Read the records and gather each line that includes "number".

[Dataset entries]
· · · ·
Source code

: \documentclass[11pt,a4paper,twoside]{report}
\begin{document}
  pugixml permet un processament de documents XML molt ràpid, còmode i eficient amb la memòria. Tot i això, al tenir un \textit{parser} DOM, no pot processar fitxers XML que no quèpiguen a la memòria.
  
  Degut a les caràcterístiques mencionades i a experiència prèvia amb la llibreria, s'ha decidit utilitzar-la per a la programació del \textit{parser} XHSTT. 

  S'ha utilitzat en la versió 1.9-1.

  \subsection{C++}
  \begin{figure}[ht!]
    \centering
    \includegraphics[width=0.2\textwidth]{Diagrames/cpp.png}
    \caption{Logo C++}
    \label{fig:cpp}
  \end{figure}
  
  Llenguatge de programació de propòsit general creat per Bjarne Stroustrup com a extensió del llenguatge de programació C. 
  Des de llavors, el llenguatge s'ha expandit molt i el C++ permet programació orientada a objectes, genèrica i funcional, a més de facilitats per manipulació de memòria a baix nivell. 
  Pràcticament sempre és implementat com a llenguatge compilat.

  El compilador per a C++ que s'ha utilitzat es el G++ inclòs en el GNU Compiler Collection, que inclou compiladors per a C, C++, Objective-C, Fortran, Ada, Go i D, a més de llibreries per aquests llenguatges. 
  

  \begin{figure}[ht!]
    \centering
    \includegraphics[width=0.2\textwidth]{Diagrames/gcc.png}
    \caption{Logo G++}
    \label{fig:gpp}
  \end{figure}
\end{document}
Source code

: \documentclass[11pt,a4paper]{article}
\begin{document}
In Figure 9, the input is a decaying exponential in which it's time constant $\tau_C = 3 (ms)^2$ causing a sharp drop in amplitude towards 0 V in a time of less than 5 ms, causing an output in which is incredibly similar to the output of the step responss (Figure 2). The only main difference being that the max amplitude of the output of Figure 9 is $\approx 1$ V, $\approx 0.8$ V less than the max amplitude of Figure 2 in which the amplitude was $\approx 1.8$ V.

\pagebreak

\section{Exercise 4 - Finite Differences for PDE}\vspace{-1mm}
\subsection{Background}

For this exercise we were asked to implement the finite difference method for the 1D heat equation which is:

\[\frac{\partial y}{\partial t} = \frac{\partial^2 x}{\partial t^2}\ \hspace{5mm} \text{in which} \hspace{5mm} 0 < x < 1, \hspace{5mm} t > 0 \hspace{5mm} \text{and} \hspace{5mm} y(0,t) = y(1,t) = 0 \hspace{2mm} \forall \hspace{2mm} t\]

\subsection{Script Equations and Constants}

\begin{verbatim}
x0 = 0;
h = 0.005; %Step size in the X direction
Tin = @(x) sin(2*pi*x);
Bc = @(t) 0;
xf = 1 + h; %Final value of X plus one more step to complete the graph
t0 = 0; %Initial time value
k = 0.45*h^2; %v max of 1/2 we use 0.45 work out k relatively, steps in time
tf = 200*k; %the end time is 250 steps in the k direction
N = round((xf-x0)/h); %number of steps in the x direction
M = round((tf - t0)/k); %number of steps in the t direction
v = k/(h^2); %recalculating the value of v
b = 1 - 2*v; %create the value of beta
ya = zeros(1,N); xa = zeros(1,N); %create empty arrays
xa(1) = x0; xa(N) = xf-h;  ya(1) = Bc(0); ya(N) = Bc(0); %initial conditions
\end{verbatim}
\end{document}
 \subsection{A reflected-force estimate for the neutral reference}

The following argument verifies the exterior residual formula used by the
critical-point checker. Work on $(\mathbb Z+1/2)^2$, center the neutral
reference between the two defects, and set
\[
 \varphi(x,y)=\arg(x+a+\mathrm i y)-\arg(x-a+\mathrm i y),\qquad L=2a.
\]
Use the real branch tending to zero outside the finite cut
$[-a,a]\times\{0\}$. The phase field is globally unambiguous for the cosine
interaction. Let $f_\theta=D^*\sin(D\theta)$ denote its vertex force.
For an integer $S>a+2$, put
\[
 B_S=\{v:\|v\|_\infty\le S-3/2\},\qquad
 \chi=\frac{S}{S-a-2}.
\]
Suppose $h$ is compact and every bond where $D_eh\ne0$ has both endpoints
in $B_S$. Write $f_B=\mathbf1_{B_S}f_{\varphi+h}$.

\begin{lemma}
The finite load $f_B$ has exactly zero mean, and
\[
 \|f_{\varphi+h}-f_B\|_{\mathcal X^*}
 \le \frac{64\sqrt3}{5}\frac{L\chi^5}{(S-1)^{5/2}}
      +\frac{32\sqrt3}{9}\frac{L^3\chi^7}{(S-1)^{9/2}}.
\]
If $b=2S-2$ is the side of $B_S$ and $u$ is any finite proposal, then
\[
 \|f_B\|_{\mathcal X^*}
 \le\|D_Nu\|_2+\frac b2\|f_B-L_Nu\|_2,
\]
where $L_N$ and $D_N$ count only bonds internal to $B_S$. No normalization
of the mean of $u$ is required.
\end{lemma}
· · · ·
SOLUTION TO THIS PROBLEM
N = round((xf-x0)/h); %number of steps in the x direction
M = round((tf - t0)/k); %number of steps in the t direction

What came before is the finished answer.